== Task description ==
In the records below, count every line where the string "than" appears, and reply with the count only.

__________

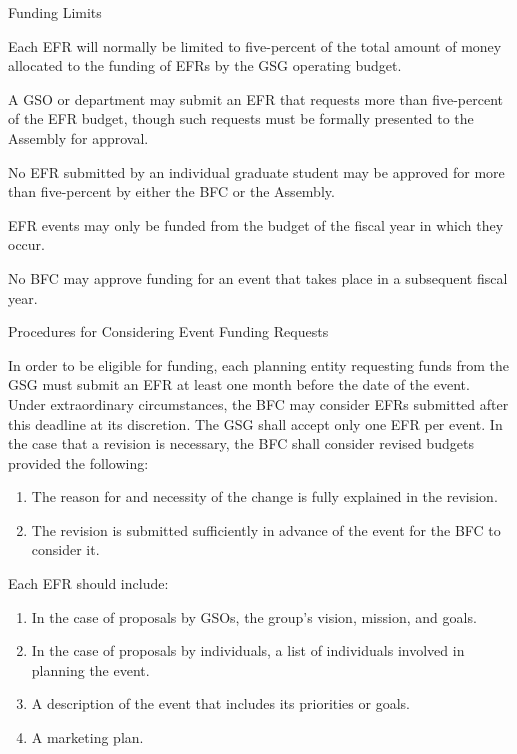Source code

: \begin{bylaws-number}
  \item Funding Limits
\begin{bylaws-number}
  \item Each EFR will normally be limited to five-percent of the total amount of money allocated to the funding of EFRs by the GSG operating budget.
  \item A GSO or department may submit an EFR that requests more than five-percent of the EFR budget, though such requests must be formally presented to the Assembly for approval.
  \item No EFR submitted by an individual graduate student may be approved for more than five-percent by either the BFC or the Assembly.
  \item EFR events may only be funded from the budget of the fiscal year in which they occur.
  \item No BFC may approve funding for an event that takes place in a subsequent fiscal year.
\end{bylaws-number}
  \item Procedures for Considering Event Funding Requests
\begin{bylaws-number}
  \item In order to be eligible for funding, each planning entity requesting funds from the GSG must submit an EFR at least one month before the date of the event. Under extraordinary circumstances, the BFC may consider EFRs submitted after this deadline at its discretion. The GSG shall accept only one EFR per event. In the case that a revision is necessary, the BFC shall consider revised budgets provided the following:
\begin{enumerate}[i]
  \item The reason for and necessity of the change is fully explained in the revision.
  \item The revision is submitted sufficiently in advance of the event for the BFC to consider it.
\end{enumerate}
  \item Each EFR should include:
\begin{enumerate}[i]
  \item In the case of proposals by GSOs, the group’s vision, mission, and goals.
  \item In the case of proposals by individuals, a list of individuals involved in planning the event.
  \item A description of the event that includes its priorities or goals.
  \item A marketing plan.

\end{enumerate}
\end{bylaws-number}
\end{bylaws-number}
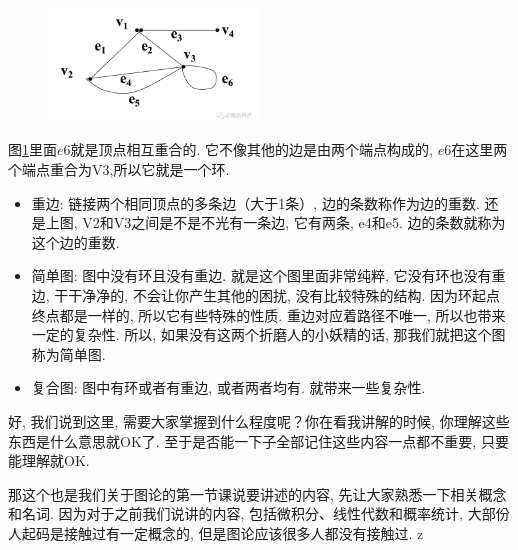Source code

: \begin{figure}[ht]
  \centering
  \includegraphics[width=0.5\textwidth]{asset/20231227144939.png}
  \caption{}
  \label{fig:img24_8}
\end{figure}

图\ref{fig:img24_8}里面$e6$就是顶点相互重合的. 它不像其他的边是由两个端点构成的, $e6$在这里两个端点重合为V3,所以它就是一个环. 

\begin{itemize}
  \item 重边: 链接两个相同顶点的多条边（大于1条）, 边的条数称作为边的重数. 还是上图, V2和V3之间是不是不光有一条边, 它有两条, e4和e5. 边的条数就称为这个边的重数. 
  \item 简单图: 图中没有环且没有重边. 就是这个图里面非常纯粹, 它没有环也没有重边, 干干净净的, 不会让你产生其他的困扰, 没有比较特殊的结构. 因为环起点终点都是一样的, 所以它有些特殊的性质. 重边对应着路径不唯一, 所以也带来一定的复杂性. 所以, 如果没有这两个折磨人的小妖精的话, 那我们就把这个图称为简单图. 
  \item 复合图: 图中有环或者有重边, 或者两者均有. 就带来一些复杂性. 
\end{itemize}

好, 我们说到这里, 需要大家掌握到什么程度呢？你在看我讲解的时候, 你理解这些东西是什么意思就OK了. 至于是否能一下子全部记住这些内容一点都不重要, 只要能理解就OK. 

那这个也是我们关于图论的第一节课说要讲述的内容, 先让大家熟悉一下相关概念和名词. 因为对于之前我们说讲的内容, 包括微积分、线性代数和概率统计, 大部份人起码是接触过有一定概念的, 但是图论应该很多人都没有接触过. z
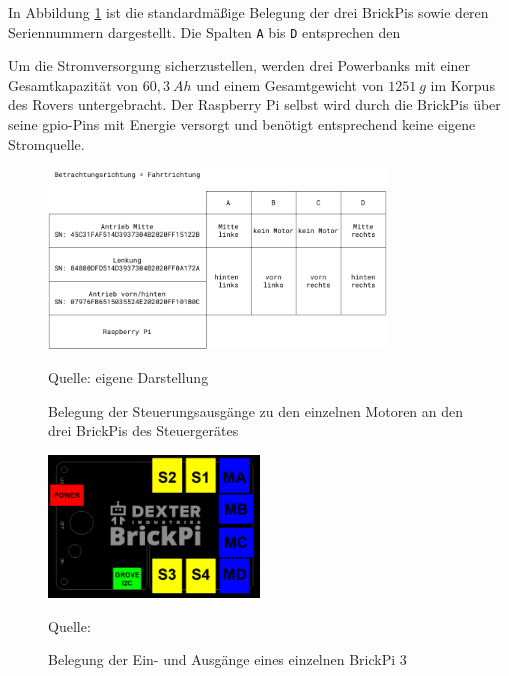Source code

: In Abbildung \ref{fig:brickpistack} ist die standardmäßige Belegung der drei BrickPis sowie deren Seriennummern dargestellt.
Die Spalten \texttt{A} bis \texttt{D} entsprechen den



Um die Stromversorgung sicherzustellen, werden drei Powerbanks mit einer Gesamtkapazität von $60{,}3\ Ah$ und einem Gesamtgewicht von $1251\ g$ im Korpus des Rovers untergebracht.
Der Raspberry Pi selbst wird durch die BrickPis über seine \acs{gpio}-Pins mit Energie versorgt \cite{cole2013} und benötigt entsprechend keine eigene Stromquelle.

\begin{figure}
	\centering
	\includegraphics[width=0.8\textwidth]{../Images/brickpiconfig.pdf}
	\vspace{0.5em}
	\parbox[c]{0.8\linewidth}{\footnotesize
		\centering
		\vspace{1em}
		Quelle: eigene Darstellung
	}
	\caption{Belegung der Steuerungsausgänge zu den einzelnen Motoren an den drei BrickPis des Steuergerätes}
	\label{fig:brickpistack}
\end{figure}

\begin{figure}
	\centering
	\includegraphics[width=0.5\textwidth]{../Images/BrickPi3-Port-Layout.png}
	\vspace{0.5em}
	\parbox[c]{0.8\linewidth}{\footnotesize
		\centering
		\vspace{1em}
		Quelle: \cite{dexter2017}
	}
	\caption{Belegung der Ein- und Ausgänge eines einzelnen BrickPi 3}
	\label{fig:brickpi3ports}
\end{figure}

__________

== Output below ==
2